Collection entries:
• • • • • • •

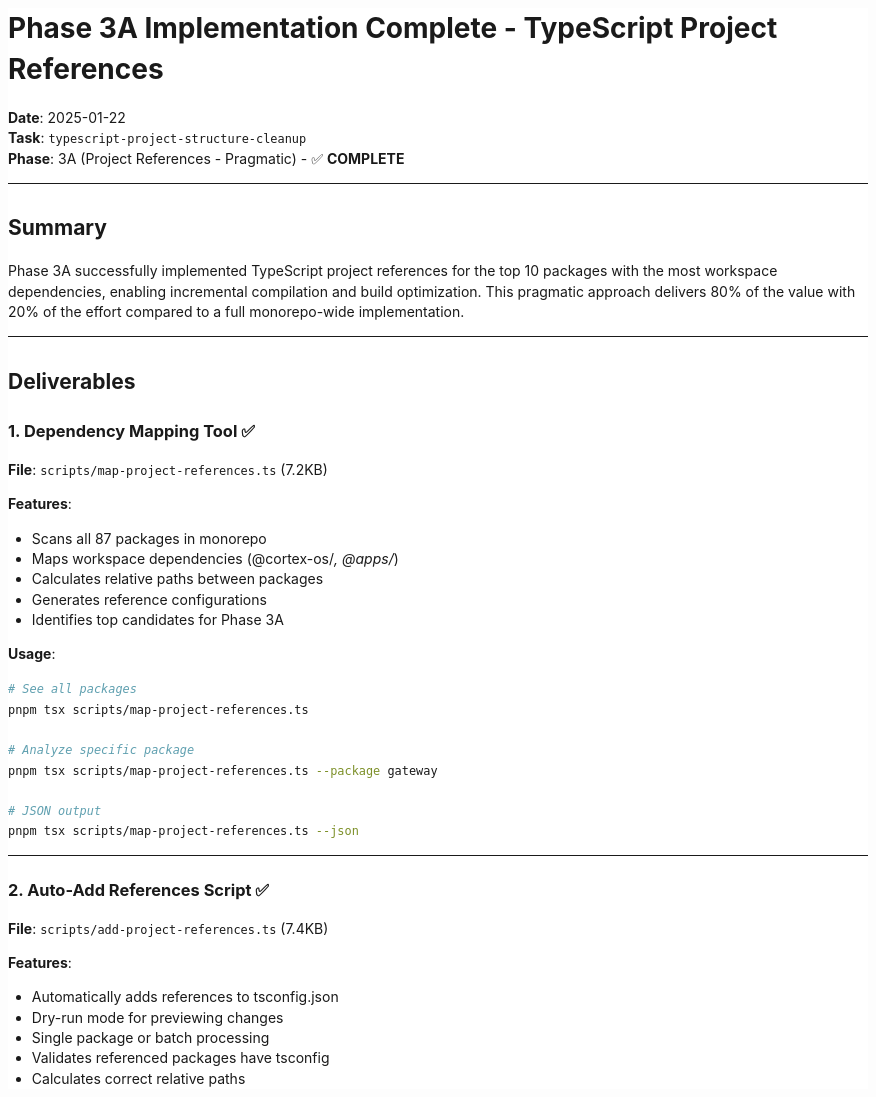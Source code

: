 # Phase 3A Implementation Complete - TypeScript Project References

**Date**: 2025-01-22  
**Task**: `typescript-project-structure-cleanup`  
**Phase**: 3A (Project References - Pragmatic) - ✅ **COMPLETE**

---

## Summary

Phase 3A successfully implemented TypeScript project references for the top 10 packages with the most workspace dependencies, enabling incremental compilation and build optimization. This pragmatic approach delivers 80% of the value with 20% of the effort compared to a full monorepo-wide implementation.

---

## Deliverables

### 1. Dependency Mapping Tool ✅

**File**: `scripts/map-project-references.ts` (7.2KB)

**Features**:
- Scans all 87 packages in monorepo
- Maps workspace dependencies (@cortex-os/*, @apps/*)
- Calculates relative paths between packages
- Generates reference configurations
- Identifies top candidates for Phase 3A

**Usage**:
```bash
# See all packages
pnpm tsx scripts/map-project-references.ts

# Analyze specific package
pnpm tsx scripts/map-project-references.ts --package gateway

# JSON output
pnpm tsx scripts/map-project-references.ts --json
```

---

### 2. Auto-Add References Script ✅

**File**: `scripts/add-project-references.ts` (7.4KB)

**Features**:
- Automatically adds references to tsconfig.json
- Dry-run mode for previewing changes
- Single package or batch processing
- Validates referenced packages have tsconfig
- Calculates correct relative paths
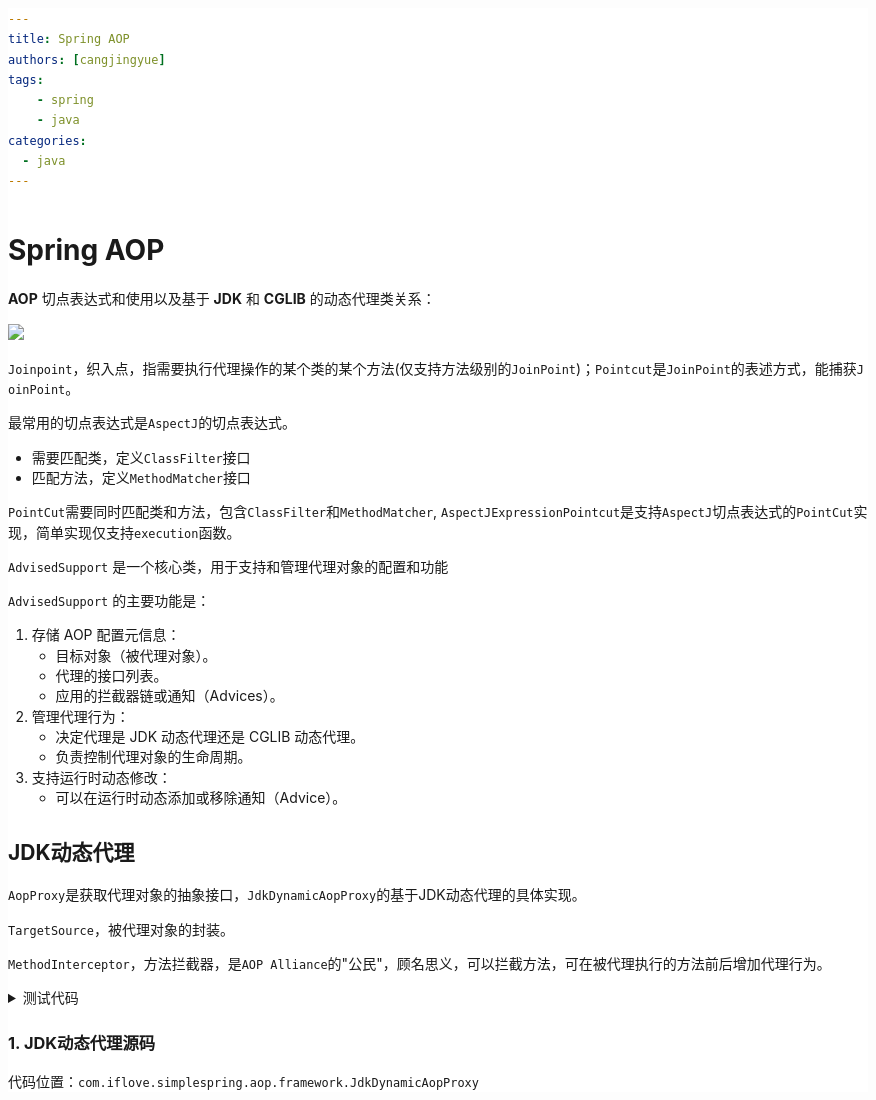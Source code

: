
 ```yaml
---
title: Spring AOP
authors: [cangjingyue]
tags: 
    - spring
    - java
categories:
  - java
---
```


# Spring AOP

**AOP** 切点表达式和使用以及基于 **JDK** 和 **CGLIB** 的动态代理类关系：

![](https://cangjingyue.oss-cn-hangzhou.aliyuncs.com/2024/11/29/17328624708126.jpg)

`Joinpoint`，织入点，指需要执行代理操作的某个类的某个方法(仅支持方法级别的`JoinPoint`)；`Pointcut`是`JoinPoint`的表述方式，能捕获`JoinPoint`。

最常用的切点表达式是`AspectJ`的切点表达式。

- 需要匹配类，定义`ClassFilter`接口
- 匹配方法，定义`MethodMatcher`接口

`PointCut`需要同时匹配类和方法，包含`ClassFilter`和`MethodMatcher`, `AspectJExpressionPointcut`是支持`AspectJ`切点表达式的`PointCut`实现，简单实现仅支持`execution`函数。

`AdvisedSupport` 是一个核心类，用于支持和管理代理对象的配置和功能

`AdvisedSupport` 的主要功能是：

1. 存储 AOP 配置元信息：
    - 目标对象（被代理对象）。
    - 代理的接口列表。
    - 应用的拦截器链或通知（Advices）。
2. 管理代理行为：
    - 决定代理是 JDK 动态代理还是 CGLIB 动态代理。
    - 负责控制代理对象的生命周期。
3. 支持运行时动态修改：
    - 可以在运行时动态添加或移除通知（Advice）。

## JDK动态代理

`AopProxy`是获取代理对象的抽象接口，`JdkDynamicAopProxy`的基于JDK动态代理的具体实现。

`TargetSource`，被代理对象的封装。

`MethodInterceptor`，方法拦截器，是`AOP Alliance`的"公民"，顾名思义，可以拦截方法，可在被代理执行的方法前后增加代理行为。

<details><summary>测试代码</summary></details>

### 1. JDK动态代理源码

代码位置：`com.iflove.simplespring.aop.framework.JdkDynamicAopProxy`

• • • • • • •

• [Exercise aim]: Starting from the line that contains "<details><summ", reproduce each line of the data exactly through the last one.

• [Your solution]:
<details><summary>测试代码</summary></details>

### 1. JDK动态代理源码

代码位置：`com.iflove.simplespring.aop.framework.JdkDynamicAopProxy`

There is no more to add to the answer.